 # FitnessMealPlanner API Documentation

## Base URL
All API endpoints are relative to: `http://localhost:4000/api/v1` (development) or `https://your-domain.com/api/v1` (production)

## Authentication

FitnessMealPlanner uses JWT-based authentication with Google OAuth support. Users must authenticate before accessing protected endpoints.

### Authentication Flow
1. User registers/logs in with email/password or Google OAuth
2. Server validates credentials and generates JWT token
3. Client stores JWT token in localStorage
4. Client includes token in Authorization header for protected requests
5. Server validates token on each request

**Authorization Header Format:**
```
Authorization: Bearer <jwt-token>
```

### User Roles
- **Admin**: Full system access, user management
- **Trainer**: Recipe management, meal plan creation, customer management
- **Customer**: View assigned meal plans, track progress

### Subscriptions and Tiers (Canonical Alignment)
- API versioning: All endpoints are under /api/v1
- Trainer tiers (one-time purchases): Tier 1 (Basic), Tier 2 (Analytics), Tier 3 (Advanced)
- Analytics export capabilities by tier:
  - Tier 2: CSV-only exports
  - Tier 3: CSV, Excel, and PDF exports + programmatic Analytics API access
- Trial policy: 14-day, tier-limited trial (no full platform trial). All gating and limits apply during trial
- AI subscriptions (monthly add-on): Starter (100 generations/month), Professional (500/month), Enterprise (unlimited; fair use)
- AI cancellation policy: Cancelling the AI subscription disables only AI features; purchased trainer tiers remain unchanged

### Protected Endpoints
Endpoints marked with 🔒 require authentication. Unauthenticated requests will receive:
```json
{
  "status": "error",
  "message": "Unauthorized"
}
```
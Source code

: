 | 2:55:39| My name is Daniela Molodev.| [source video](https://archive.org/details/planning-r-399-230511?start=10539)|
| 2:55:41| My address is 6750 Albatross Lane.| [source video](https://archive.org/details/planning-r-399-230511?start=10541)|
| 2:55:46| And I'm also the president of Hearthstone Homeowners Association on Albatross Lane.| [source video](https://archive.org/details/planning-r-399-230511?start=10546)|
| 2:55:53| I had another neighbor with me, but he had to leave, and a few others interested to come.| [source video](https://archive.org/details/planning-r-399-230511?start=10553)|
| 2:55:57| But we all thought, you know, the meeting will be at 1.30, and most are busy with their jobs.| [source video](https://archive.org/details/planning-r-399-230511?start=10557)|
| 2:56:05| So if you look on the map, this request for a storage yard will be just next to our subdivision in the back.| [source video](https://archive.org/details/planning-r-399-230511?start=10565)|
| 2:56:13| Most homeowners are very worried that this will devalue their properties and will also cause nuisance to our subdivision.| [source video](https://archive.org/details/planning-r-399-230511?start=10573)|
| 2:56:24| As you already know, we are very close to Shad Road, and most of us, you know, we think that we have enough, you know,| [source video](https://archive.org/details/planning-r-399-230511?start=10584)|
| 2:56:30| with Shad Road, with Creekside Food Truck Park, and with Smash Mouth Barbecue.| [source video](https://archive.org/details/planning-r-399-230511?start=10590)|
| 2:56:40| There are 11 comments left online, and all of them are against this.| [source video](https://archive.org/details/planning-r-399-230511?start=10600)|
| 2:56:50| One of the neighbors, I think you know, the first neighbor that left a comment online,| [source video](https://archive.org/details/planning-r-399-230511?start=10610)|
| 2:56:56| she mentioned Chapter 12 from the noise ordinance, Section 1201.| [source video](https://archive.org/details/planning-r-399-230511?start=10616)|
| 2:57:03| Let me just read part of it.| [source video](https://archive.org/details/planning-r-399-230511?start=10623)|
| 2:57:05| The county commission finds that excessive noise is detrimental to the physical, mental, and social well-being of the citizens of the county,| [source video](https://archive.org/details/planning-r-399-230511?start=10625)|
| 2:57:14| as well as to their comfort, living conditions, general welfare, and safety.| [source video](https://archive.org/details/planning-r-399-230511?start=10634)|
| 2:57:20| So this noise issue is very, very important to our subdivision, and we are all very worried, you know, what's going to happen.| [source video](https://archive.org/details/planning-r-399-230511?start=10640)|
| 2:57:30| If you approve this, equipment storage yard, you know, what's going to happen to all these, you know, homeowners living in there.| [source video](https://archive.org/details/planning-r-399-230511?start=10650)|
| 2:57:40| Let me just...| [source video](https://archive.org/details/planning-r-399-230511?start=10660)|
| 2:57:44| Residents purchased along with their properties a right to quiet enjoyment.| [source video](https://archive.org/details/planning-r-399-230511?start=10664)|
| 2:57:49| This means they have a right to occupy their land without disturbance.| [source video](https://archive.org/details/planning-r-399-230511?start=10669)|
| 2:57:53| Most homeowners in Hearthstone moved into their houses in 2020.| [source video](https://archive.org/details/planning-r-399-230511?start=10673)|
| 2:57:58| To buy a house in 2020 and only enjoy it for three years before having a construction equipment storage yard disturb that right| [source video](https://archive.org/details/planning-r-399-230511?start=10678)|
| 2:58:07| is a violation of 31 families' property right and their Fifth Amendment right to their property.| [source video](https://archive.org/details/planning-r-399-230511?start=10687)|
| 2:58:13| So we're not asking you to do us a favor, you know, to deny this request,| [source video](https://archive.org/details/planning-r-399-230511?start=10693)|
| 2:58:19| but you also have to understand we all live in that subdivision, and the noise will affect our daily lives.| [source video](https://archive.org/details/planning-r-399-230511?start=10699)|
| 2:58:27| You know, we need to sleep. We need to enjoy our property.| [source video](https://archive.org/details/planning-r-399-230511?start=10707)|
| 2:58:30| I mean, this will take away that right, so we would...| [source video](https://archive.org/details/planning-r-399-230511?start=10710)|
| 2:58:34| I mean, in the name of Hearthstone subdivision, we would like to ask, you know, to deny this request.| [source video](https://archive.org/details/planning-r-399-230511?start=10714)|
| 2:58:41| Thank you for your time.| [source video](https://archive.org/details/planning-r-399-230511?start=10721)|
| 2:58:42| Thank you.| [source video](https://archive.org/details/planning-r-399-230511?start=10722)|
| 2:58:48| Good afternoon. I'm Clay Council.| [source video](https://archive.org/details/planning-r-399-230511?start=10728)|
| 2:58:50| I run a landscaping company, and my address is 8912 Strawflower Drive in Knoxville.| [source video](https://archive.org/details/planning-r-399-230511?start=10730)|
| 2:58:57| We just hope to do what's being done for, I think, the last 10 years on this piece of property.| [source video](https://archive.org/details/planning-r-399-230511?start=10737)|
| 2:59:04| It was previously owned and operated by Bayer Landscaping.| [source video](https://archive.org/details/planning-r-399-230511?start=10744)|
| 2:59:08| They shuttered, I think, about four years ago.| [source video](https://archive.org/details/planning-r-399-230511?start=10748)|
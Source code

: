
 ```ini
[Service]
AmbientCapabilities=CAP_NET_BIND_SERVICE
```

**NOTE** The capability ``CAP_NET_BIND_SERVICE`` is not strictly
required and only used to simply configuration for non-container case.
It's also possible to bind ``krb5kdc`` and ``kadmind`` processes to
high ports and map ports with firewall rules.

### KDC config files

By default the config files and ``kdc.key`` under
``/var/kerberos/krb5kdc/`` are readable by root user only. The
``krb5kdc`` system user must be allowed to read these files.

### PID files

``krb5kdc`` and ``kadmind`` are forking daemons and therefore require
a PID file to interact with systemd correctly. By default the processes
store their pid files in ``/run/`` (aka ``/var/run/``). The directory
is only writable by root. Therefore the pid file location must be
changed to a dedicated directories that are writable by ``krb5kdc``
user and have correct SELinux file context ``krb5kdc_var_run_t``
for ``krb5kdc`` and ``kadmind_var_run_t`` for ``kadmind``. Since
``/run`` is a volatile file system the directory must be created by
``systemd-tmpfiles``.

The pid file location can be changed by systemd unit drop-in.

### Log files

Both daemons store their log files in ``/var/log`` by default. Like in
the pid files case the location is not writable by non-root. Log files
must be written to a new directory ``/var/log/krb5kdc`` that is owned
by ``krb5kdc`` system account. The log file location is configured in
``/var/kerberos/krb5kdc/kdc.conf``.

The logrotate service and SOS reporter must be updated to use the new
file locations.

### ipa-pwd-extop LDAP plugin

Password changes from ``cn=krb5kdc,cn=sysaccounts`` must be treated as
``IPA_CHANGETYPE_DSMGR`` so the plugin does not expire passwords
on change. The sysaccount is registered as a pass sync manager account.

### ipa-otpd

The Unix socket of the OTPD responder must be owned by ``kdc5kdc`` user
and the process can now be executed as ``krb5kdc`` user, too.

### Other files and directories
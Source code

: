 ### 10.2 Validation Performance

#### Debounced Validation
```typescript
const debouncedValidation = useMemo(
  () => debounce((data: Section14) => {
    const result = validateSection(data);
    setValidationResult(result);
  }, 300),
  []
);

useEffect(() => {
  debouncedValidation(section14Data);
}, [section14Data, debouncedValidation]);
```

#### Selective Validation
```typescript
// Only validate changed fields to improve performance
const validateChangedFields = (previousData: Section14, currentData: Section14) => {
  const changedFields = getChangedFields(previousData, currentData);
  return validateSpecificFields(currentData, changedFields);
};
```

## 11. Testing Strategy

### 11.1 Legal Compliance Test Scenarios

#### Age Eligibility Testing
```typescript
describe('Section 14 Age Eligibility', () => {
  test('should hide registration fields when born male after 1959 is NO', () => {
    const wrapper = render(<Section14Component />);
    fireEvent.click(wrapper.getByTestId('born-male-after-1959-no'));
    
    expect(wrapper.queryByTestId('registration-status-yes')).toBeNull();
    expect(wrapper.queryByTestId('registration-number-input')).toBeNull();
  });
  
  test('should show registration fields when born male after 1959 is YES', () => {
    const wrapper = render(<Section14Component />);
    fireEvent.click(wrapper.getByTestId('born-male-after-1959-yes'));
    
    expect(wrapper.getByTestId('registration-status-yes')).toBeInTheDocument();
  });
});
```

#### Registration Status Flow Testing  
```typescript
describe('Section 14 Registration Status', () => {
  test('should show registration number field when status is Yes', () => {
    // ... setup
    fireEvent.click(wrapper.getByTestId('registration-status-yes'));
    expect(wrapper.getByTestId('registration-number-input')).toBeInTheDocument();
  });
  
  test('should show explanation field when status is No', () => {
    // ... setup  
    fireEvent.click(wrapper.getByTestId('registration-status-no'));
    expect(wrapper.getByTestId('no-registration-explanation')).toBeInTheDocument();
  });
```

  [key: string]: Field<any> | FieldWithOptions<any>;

# Work to be completed
Copy the lines above exactly, beginning at the line that has "### User Roles" and stopping after the line that has "2:56:05| So if", and omit the rest.

# Solution to this exercise
### User Roles
- **Admin**: Full system access, user management
- **Trainer**: Recipe management, meal plan creation, customer management
- **Customer**: View assigned meal plans, track progress

### Subscriptions and Tiers (Canonical Alignment)
- API versioning: All endpoints are under /api/v1
- Trainer tiers (one-time purchases): Tier 1 (Basic), Tier 2 (Analytics), Tier 3 (Advanced)
- Analytics export capabilities by tier:
  - Tier 2: CSV-only exports
  - Tier 3: CSV, Excel, and PDF exports + programmatic Analytics API access
- Trial policy: 14-day, tier-limited trial (no full platform trial). All gating and limits apply during trial
- AI subscriptions (monthly add-on): Starter (100 generations/month), Professional (500/month), Enterprise (unlimited; fair use)
- AI cancellation policy: Cancelling the AI subscription disables only AI features; purchased trainer tiers remain unchanged

### Protected Endpoints
Endpoints marked with 🔒 require authentication. Unauthenticated requests will receive:
```json
{
  "status": "error",
  "message": "Unauthorized"
}
```
Source code

: | 2:55:39| My name is Daniela Molodev.| [source video](https://archive.org/details/planning-r-399-230511?start=10539)|
| 2:55:41| My address is 6750 Albatross Lane.| [source video](https://archive.org/details/planning-r-399-230511?start=10541)|
| 2:55:46| And I'm also the president of Hearthstone Homeowners Association on Albatross Lane.| [source video](https://archive.org/details/planning-r-399-230511?start=10546)|
| 2:55:53| I had another neighbor with me, but he had to leave, and a few others interested to come.| [source video](https://archive.org/details/planning-r-399-230511?start=10553)|
| 2:55:57| But we all thought, you know, the meeting will be at 1.30, and most are busy with their jobs.| [source video](https://archive.org/details/planning-r-399-230511?start=10557)|
| 2:56:05| So if you look on the map, this request for a storage yard will be just next to our subdivision in the back.| [source video](https://archive.org/details/planning-r-399-230511?start=10565)|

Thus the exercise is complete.